- [Task goal]: Please repeat every record exactly, leaving out any pictures.

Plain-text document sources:

--------------------------------------------------

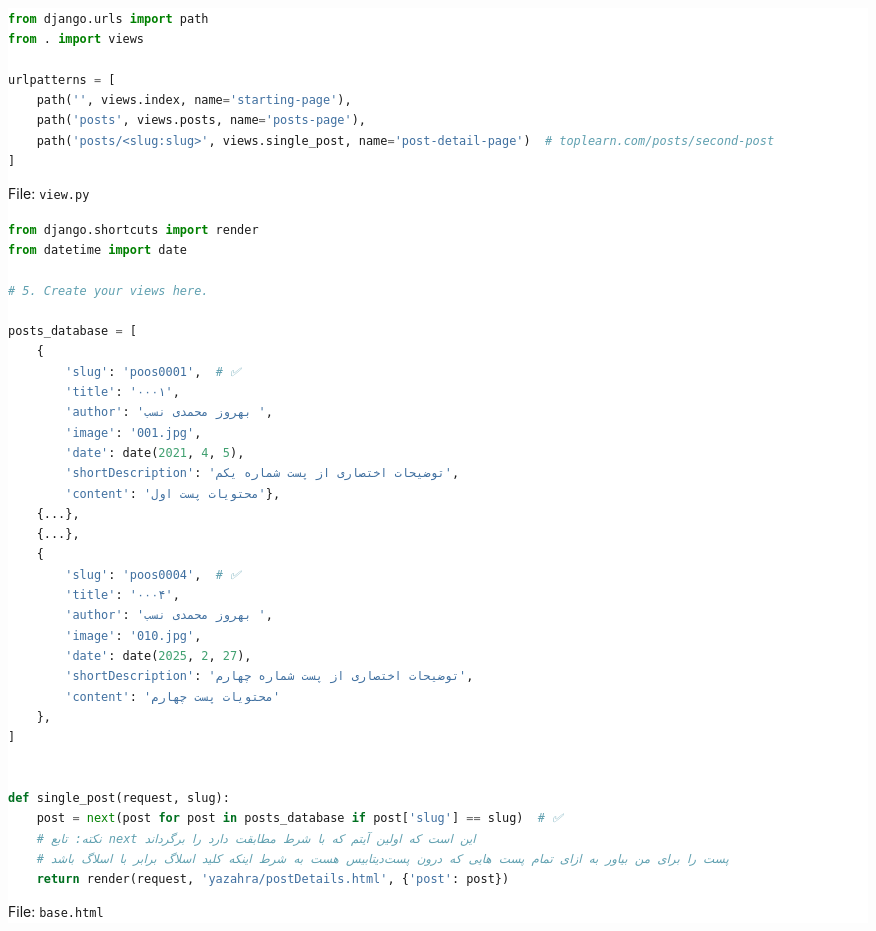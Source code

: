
 ```python
from django.urls import path
from . import views

urlpatterns = [
    path('', views.index, name='starting-page'),
    path('posts', views.posts, name='posts-page'),
    path('posts/<slug:slug>', views.single_post, name='post-detail-page')  # toplearn.com/posts/second-post
]
```

File: `view.py`

```python
from django.shortcuts import render
from datetime import date

# 5. Create your views here.

posts_database = [
    {
        'slug': 'poos0001',  # ✅️
        'title': '۰۰۰۱',
        'author': 'بهروز محمدی نسب ',
        'image': '001.jpg',
        'date': date(2021, 4, 5),
        'shortDescription': 'توضیحات اختصاری از پست شماره یکم',
        'content': 'محتویات پست اول'},
    {...},
    {...},
    {
        'slug': 'poos0004',  # ✅️
        'title': '۰۰۰۴',
        'author': 'بهروز محمدی نسب ',
        'image': '010.jpg',
        'date': date(2025, 2, 27),
        'shortDescription': 'توضیحات اختصاری از پست شماره چهارم',
        'content': 'محتویات پست چهارم'
    },
]


def single_post(request, slug):
    post = next(post for post in posts_database if post['slug'] == slug)  # ✅️
    # نکته: تابع next این است که اولین آیتم که با شرط مطابقت دارد را برگرداند
    # پست را برای من بیاور به ازای تمام پست هایی که درون پست‌دیتابیس هست به شرط اینکه کلید اسلاگ برابر با اسلاگ باشد
    return render(request, 'yazahra/postDetails.html', {'post': post})

```

File: `base.html`
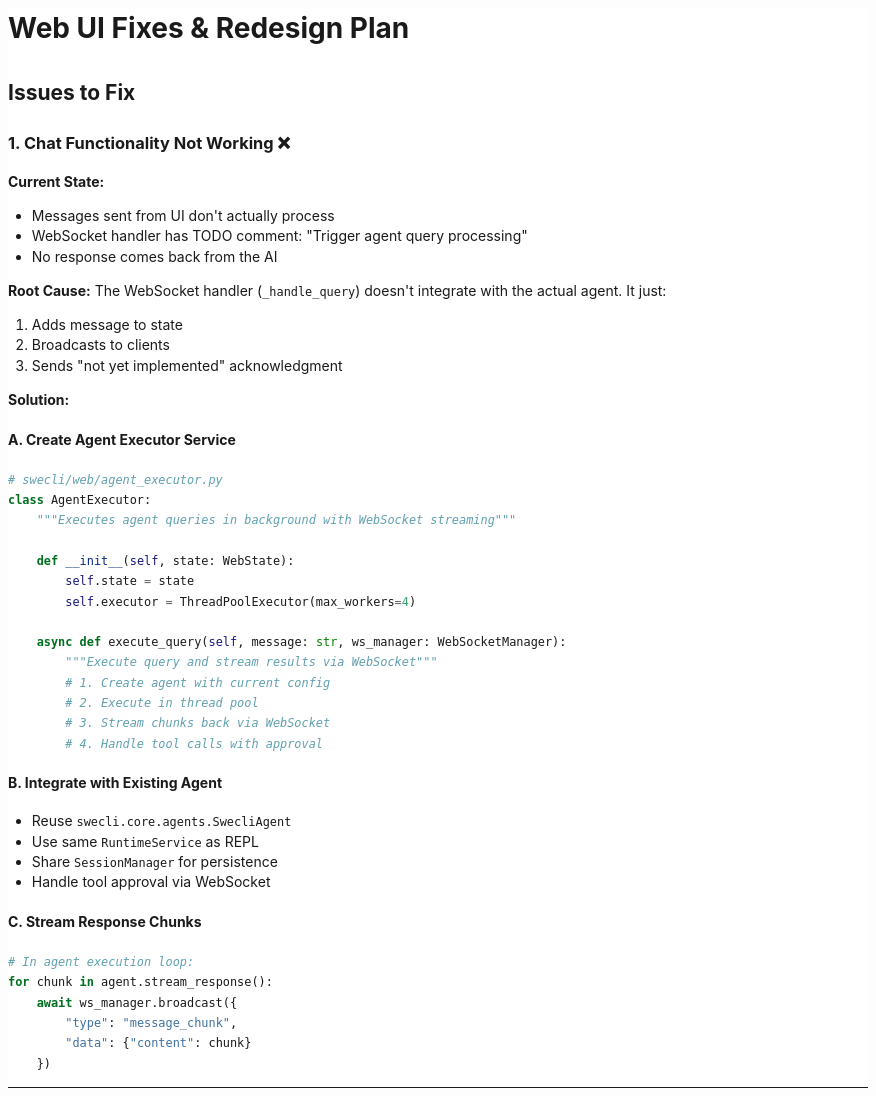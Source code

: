 # Web UI Fixes & Redesign Plan

## Issues to Fix

### 1. Chat Functionality Not Working ❌

**Current State:**
- Messages sent from UI don't actually process
- WebSocket handler has TODO comment: "Trigger agent query processing"
- No response comes back from the AI

**Root Cause:**
The WebSocket handler (`_handle_query`) doesn't integrate with the actual agent. It just:
1. Adds message to state
2. Broadcasts to clients
3. Sends "not yet implemented" acknowledgment

**Solution:**

#### A. Create Agent Executor Service
```python
# swecli/web/agent_executor.py
class AgentExecutor:
    """Executes agent queries in background with WebSocket streaming"""

    def __init__(self, state: WebState):
        self.state = state
        self.executor = ThreadPoolExecutor(max_workers=4)

    async def execute_query(self, message: str, ws_manager: WebSocketManager):
        """Execute query and stream results via WebSocket"""
        # 1. Create agent with current config
        # 2. Execute in thread pool
        # 3. Stream chunks back via WebSocket
        # 4. Handle tool calls with approval
```

#### B. Integrate with Existing Agent
- Reuse `swecli.core.agents.SwecliAgent`
- Use same `RuntimeService` as REPL
- Share `SessionManager` for persistence
- Handle tool approval via WebSocket

#### C. Stream Response Chunks
```python
# In agent execution loop:
for chunk in agent.stream_response():
    await ws_manager.broadcast({
        "type": "message_chunk",
        "data": {"content": chunk}
    })
```

---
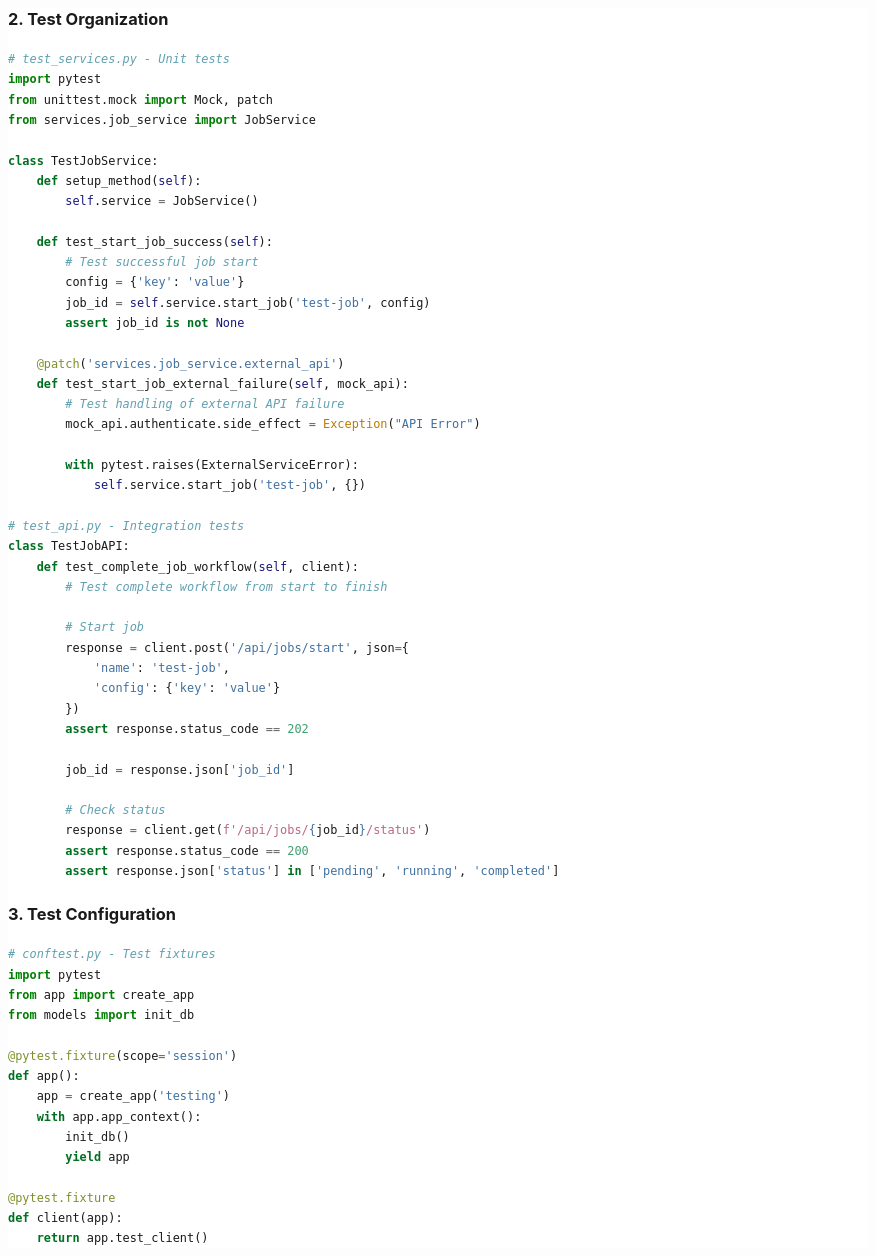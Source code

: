 ### 2. Test Organization

```python
# test_services.py - Unit tests
import pytest
from unittest.mock import Mock, patch
from services.job_service import JobService

class TestJobService:
    def setup_method(self):
        self.service = JobService()
    
    def test_start_job_success(self):
        # Test successful job start
        config = {'key': 'value'}
        job_id = self.service.start_job('test-job', config)
        assert job_id is not None
    
    @patch('services.job_service.external_api')
    def test_start_job_external_failure(self, mock_api):
        # Test handling of external API failure
        mock_api.authenticate.side_effect = Exception("API Error")
        
        with pytest.raises(ExternalServiceError):
            self.service.start_job('test-job', {})

# test_api.py - Integration tests
class TestJobAPI:
    def test_complete_job_workflow(self, client):
        # Test complete workflow from start to finish
        
        # Start job
        response = client.post('/api/jobs/start', json={
            'name': 'test-job',
            'config': {'key': 'value'}
        })
        assert response.status_code == 202
        
        job_id = response.json['job_id']
        
        # Check status
        response = client.get(f'/api/jobs/{job_id}/status')
        assert response.status_code == 200
        assert response.json['status'] in ['pending', 'running', 'completed']
```

### 3. Test Configuration

```python
# conftest.py - Test fixtures
import pytest
from app import create_app
from models import init_db

@pytest.fixture(scope='session')
def app():
    app = create_app('testing')
    with app.app_context():
        init_db()
        yield app

@pytest.fixture
def client(app):
    return app.test_client()
```
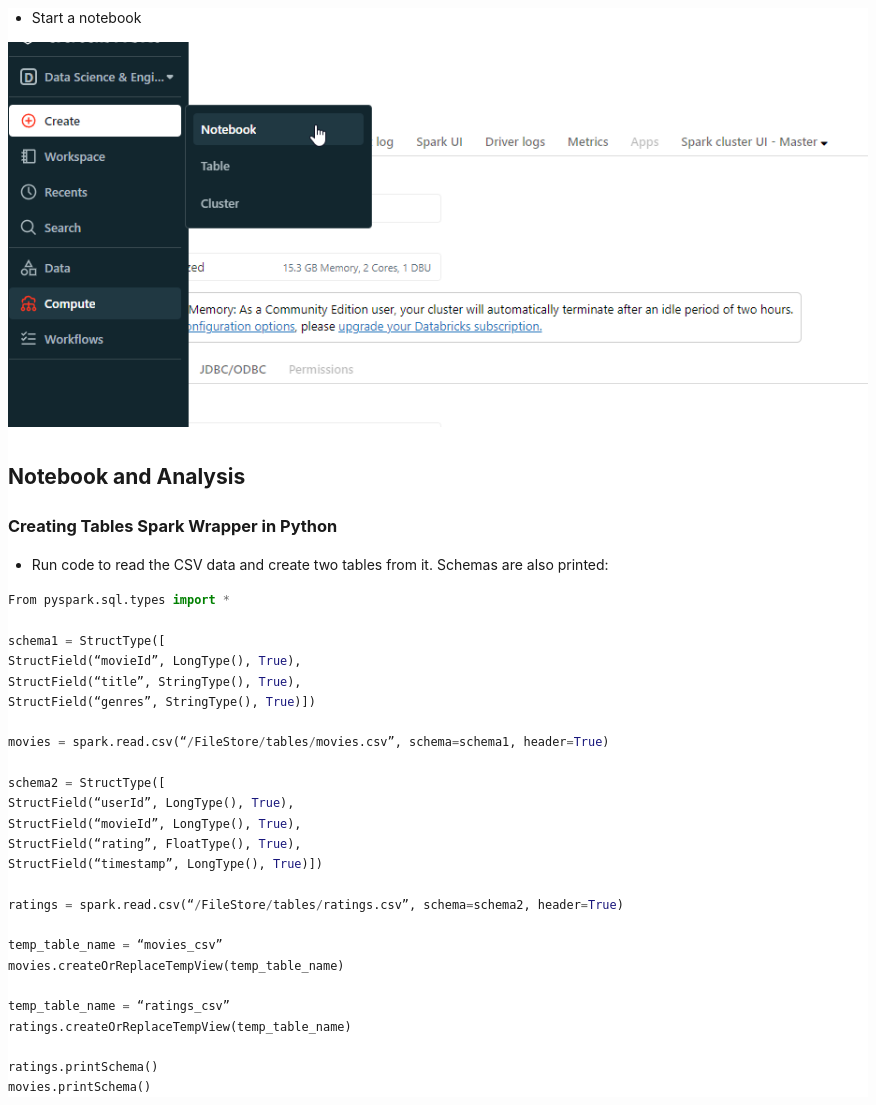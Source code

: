 - Start a notebook

![Untitled](Lab%203%20Big%20Data%20Analytics%20on%20Cloud/Untitled%204.png)

## Notebook and Analysis

### Creating Tables Spark Wrapper in Python

- Run code to read the CSV data and create two tables from it.  Schemas are also printed:

```python
From pyspark.sql.types import *

schema1 = StructType([
StructField(“movieId”, LongType(), True),
StructField(“title”, StringType(), True),
StructField(“genres”, StringType(), True)])

movies = spark.read.csv(“/FileStore/tables/movies.csv”, schema=schema1, header=True)

schema2 = StructType([
StructField(“userId”, LongType(), True),
StructField(“movieId”, LongType(), True),
StructField(“rating”, FloatType(), True),
StructField(“timestamp”, LongType(), True)])

ratings = spark.read.csv(“/FileStore/tables/ratings.csv”, schema=schema2, header=True)

temp_table_name = “movies_csv”
movies.createOrReplaceTempView(temp_table_name)

temp_table_name = “ratings_csv”
ratings.createOrReplaceTempView(temp_table_name)

ratings.printSchema()
movies.printSchema()
```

--------------------------------------------------

- [Answer space]:
Source code

:
 ```python
from django.urls import path
from . import views

urlpatterns = [
    path('', views.index, name='starting-page'),
    path('posts', views.posts, name='posts-page'),
    path('posts/<slug:slug>', views.single_post, name='post-detail-page')  # toplearn.com/posts/second-post
]
```

File: `view.py`

```python
from django.shortcuts import render
from datetime import date

# 5. Create your views here.

posts_database = [
    {
        'slug': 'poos0001',  # ✅️
        'title': '۰۰۰۱',
        'author': 'بهروز محمدی نسب ',
        'image': '001.jpg',
        'date': date(2021, 4, 5),
        'shortDescription': 'توضیحات اختصاری از پست شماره یکم',
        'content': 'محتویات پست اول'},
    {...},
    {...},
    {
        'slug': 'poos0004',  # ✅️
        'title': '۰۰۰۴',
        'author': 'بهروز محمدی نسب ',
        'image': '010.jpg',
        'date': date(2025, 2, 27),
        'shortDescription': 'توضیحات اختصاری از پست شماره چهارم',
        'content': 'محتویات پست چهارم'
    },
]


def single_post(request, slug):
    post = next(post for post in posts_database if post['slug'] == slug)  # ✅️
    # نکته: تابع next این است که اولین آیتم که با شرط مطابقت دارد را برگرداند
    # پست را برای من بیاور به ازای تمام پست هایی که درون پست‌دیتابیس هست به شرط اینکه کلید اسلاگ برابر با اسلاگ باشد
    return render(request, 'yazahra/postDetails.html', {'post': post})

```

File: `base.html`
Source code

: # Web UI Fixes & Redesign Plan

## Issues to Fix

### 1. Chat Functionality Not Working ❌

**Current State:**
- Messages sent from UI don't actually process
- WebSocket handler has TODO comment: "Trigger agent query processing"
- No response comes back from the AI

**Root Cause:**
The WebSocket handler (`_handle_query`) doesn't integrate with the actual agent. It just:
1. Adds message to state
2. Broadcasts to clients
3. Sends "not yet implemented" acknowledgment

**Solution:**

#### A. Create Agent Executor Service
```python
# swecli/web/agent_executor.py
class AgentExecutor:
    """Executes agent queries in background with WebSocket streaming"""

    def __init__(self, state: WebState):
        self.state = state
        self.executor = ThreadPoolExecutor(max_workers=4)

    async def execute_query(self, message: str, ws_manager: WebSocketManager):
        """Execute query and stream results via WebSocket"""
        # 1. Create agent with current config
        # 2. Execute in thread pool
        # 3. Stream chunks back via WebSocket
        # 4. Handle tool calls with approval
```

#### B. Integrate with Existing Agent
- Reuse `swecli.core.agents.SwecliAgent`
- Use same `RuntimeService` as REPL
- Share `SessionManager` for persistence
- Handle tool approval via WebSocket

#### C. Stream Response Chunks
```python
# In agent execution loop:
for chunk in agent.stream_response():
    await ws_manager.broadcast({
        "type": "message_chunk",
        "data": {"content": chunk}
    })
```

---
Source code

: ### 2. Test Organization

```python
# test_services.py - Unit tests
import pytest
from unittest.mock import Mock, patch
from services.job_service import JobService

class TestJobService:
    def setup_method(self):
        self.service = JobService()
    
    def test_start_job_success(self):
        # Test successful job start
        config = {'key': 'value'}
        job_id = self.service.start_job('test-job', config)
        assert job_id is not None
    
    @patch('services.job_service.external_api')
    def test_start_job_external_failure(self, mock_api):
        # Test handling of external API failure
        mock_api.authenticate.side_effect = Exception("API Error")
        
        with pytest.raises(ExternalServiceError):
            self.service.start_job('test-job', {})

# test_api.py - Integration tests
class TestJobAPI:
    def test_complete_job_workflow(self, client):
        # Test complete workflow from start to finish
        
        # Start job
        response = client.post('/api/jobs/start', json={
            'name': 'test-job',
            'config': {'key': 'value'}
        })
        assert response.status_code == 202
        
        job_id = response.json['job_id']
        
        # Check status
        response = client.get(f'/api/jobs/{job_id}/status')
        assert response.status_code == 200
        assert response.json['status'] in ['pending', 'running', 'completed']
```

### 3. Test Configuration

```python
# conftest.py - Test fixtures
import pytest
from app import create_app
from models import init_db

@pytest.fixture(scope='session')
def app():
    app = create_app('testing')
    with app.app_context():
        init_db()
        yield app

@pytest.fixture
def client(app):
    return app.test_client()
```
Source code

: - Start a notebook

![Untitled](Lab%203%20Big%20Data%20Analytics%20on%20Cloud/Untitled%204.png)

## Notebook and Analysis

### Creating Tables Spark Wrapper in Python

- Run code to read the CSV data and create two tables from it.  Schemas are also printed:

```python
From pyspark.sql.types import *

schema1 = StructType([
StructField(“movieId”, LongType(), True),
StructField(“title”, StringType(), True),
StructField(“genres”, StringType(), True)])

movies = spark.read.csv(“/FileStore/tables/movies.csv”, schema=schema1, header=True)

schema2 = StructType([
StructField(“userId”, LongType(), True),
StructField(“movieId”, LongType(), True),
StructField(“rating”, FloatType(), True),
StructField(“timestamp”, LongType(), True)])

ratings = spark.read.csv(“/FileStore/tables/ratings.csv”, schema=schema2, header=True)

temp_table_name = “movies_csv”
movies.createOrReplaceTempView(temp_table_name)

temp_table_name = “ratings_csv”
ratings.createOrReplaceTempView(temp_table_name)

ratings.printSchema()
movies.printSchema()
```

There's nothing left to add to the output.